Compléments alimentaires : les pharmaciens ne veulent pas de laxisme.
Le Syndicat Tunisien des Pharmaciens d’Officine (STPO) a appelé, ce samedi, l’Assemblée des représentants du peuple (ARP) à réviser le projet de loi relatif à l’industrie des compléments alimentaires. Le Secrétaire Général du syndicat, Mohamed Salah Kedachi, a précisé qu’une délégation syndicale a exposé sa vision lors d’une audition devant la commission parlementaire de la santé.
Le Syndicat Tunisien des Pharmaciens d’Officine (STPO) a appelé, ce samedi, l’Assemblée des représentants du peuple (ARP) à réviser le projet de loi concernant l’industrie des compléments alimentaires. L’objectif est de transformer ce texte, actuellement perçu comme trop commercial, en une loi qui protège la santé publique sous la supervision directe du ministère de la Santé.
Intervenant sur les ondes de la radio, le Secrétaire Général du syndicat, Mohamed Salah Kedachi, a précisé qu’une délégation syndicale a exposé sa vision lors d’une audition devant la commission parlementaire de la santé. Le syndicat souhaite renommer le texte « Loi relative à l’organisation de la fabrication et de la distribution des compléments alimentaires », afin de garantir l’intervention de l’État à chaque étape de la production.
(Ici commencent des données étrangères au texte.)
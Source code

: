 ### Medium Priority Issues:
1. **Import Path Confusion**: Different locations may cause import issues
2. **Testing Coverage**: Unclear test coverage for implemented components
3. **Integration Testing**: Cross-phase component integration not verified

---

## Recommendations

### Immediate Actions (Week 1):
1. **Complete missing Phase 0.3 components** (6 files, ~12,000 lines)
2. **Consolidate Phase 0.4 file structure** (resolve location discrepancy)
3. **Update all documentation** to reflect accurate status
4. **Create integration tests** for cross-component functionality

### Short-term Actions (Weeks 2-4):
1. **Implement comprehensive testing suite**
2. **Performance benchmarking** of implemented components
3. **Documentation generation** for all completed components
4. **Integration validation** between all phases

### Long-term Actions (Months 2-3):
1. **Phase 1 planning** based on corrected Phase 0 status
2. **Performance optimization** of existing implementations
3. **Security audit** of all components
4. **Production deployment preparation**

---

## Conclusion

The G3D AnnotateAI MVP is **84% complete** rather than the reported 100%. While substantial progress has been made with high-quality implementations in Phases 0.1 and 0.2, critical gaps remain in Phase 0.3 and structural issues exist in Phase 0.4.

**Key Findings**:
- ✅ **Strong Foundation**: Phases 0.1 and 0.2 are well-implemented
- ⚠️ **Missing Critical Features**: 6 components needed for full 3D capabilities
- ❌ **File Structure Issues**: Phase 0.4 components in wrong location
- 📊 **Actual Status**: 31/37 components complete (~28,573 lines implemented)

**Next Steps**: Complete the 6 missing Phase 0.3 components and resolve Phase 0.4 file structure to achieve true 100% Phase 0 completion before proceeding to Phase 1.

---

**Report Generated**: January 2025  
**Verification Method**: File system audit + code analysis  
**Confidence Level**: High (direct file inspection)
Kedachi a souligné la nécessité de classer ces produits selon leur impact physiologique, en différenciant clairement les compléments à visée nutritionnelle de ceux ayant des allégations thérapeutiques. Pour ces derniers, le syndicat exige qu’ils soient intégrés exclusivement dans des circuits de distribution réglementés, sous la supervision des pharmaciens, afin d’assurer un suivi rigoureux en cas d’effets secondaires (pharmacovigilance).
Le porte-parole a lancé un cri d’alarme face à l’anarchie actuelle, caractérisée par une fabrication artisanale et des ventes en ligne de substances d’origine inconnue. Il a révélé que des cas graves, allant jusqu’au décès, ont été signalés suite à la consommation de produits de régime ou de prise de poids contenant des substances non déclarées, telles que des corticoïdes.
Enfin, le syndicat propose d’étendre les dispositions de cette loi aux compléments alimentaires destinés aux animaux. Cette proposition s’inscrit dans l’approche globale « Une seule santé » (One Health), puisque la composition des produits consommés par le bétail a un impact direct et immédiat sur la santé humaine.